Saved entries
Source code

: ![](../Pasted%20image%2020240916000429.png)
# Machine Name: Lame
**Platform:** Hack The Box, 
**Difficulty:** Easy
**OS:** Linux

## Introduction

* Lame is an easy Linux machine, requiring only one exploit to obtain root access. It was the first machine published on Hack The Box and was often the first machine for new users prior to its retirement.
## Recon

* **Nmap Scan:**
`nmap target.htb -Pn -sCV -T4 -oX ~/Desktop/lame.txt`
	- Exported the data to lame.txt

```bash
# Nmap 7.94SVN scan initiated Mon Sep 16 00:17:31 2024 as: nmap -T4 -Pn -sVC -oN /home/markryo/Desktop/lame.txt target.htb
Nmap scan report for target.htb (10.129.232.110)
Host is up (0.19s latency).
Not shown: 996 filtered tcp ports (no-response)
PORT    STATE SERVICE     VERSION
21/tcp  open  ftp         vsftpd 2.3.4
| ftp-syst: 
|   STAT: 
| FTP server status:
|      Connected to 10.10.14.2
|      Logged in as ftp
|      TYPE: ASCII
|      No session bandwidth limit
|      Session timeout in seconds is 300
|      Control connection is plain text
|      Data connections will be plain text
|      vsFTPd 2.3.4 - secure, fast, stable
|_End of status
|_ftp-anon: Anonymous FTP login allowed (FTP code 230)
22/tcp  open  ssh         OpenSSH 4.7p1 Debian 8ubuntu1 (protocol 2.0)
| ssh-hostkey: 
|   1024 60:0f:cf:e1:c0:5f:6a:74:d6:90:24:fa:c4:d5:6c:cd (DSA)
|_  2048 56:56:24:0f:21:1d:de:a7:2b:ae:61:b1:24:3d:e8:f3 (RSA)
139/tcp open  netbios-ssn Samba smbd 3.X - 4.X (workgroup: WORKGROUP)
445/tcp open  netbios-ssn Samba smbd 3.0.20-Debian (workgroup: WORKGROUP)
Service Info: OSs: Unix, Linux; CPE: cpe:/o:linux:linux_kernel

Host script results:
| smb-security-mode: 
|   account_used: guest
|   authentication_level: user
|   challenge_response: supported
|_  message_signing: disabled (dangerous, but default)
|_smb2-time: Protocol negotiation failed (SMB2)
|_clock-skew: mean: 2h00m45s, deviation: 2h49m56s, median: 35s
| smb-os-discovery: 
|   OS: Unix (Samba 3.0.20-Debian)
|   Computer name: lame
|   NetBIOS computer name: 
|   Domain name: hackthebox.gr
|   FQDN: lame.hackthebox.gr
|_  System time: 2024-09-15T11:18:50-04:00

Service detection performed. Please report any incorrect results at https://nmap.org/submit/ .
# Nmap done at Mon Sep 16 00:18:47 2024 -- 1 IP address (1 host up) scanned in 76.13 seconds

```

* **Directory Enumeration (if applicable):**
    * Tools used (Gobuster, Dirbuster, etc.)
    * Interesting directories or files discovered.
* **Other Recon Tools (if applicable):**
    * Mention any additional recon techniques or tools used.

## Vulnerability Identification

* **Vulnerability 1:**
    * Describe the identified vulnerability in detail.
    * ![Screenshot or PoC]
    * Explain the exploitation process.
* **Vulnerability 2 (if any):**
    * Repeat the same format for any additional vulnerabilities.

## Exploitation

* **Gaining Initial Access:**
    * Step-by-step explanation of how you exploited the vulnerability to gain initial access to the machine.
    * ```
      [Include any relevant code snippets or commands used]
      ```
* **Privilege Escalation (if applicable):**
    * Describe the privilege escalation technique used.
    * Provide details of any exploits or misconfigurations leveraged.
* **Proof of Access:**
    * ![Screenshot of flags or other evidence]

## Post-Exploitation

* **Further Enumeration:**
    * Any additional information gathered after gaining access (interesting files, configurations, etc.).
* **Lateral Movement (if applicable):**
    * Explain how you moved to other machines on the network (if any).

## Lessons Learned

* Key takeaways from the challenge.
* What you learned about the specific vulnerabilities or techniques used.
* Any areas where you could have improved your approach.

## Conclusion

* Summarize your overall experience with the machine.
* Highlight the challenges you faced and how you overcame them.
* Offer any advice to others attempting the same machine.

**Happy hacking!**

- PROBLEM STATEMENT:
From the first line of the entries above to the line with "## Introduction", please return every line exactly, keeping both ends.

- TASK ANSWER:
Source code

: ![](../Pasted%20image%2020240916000429.png)
# Machine Name: Lame
**Platform:** Hack The Box, 
**Difficulty:** Easy
**OS:** Linux

## Introduction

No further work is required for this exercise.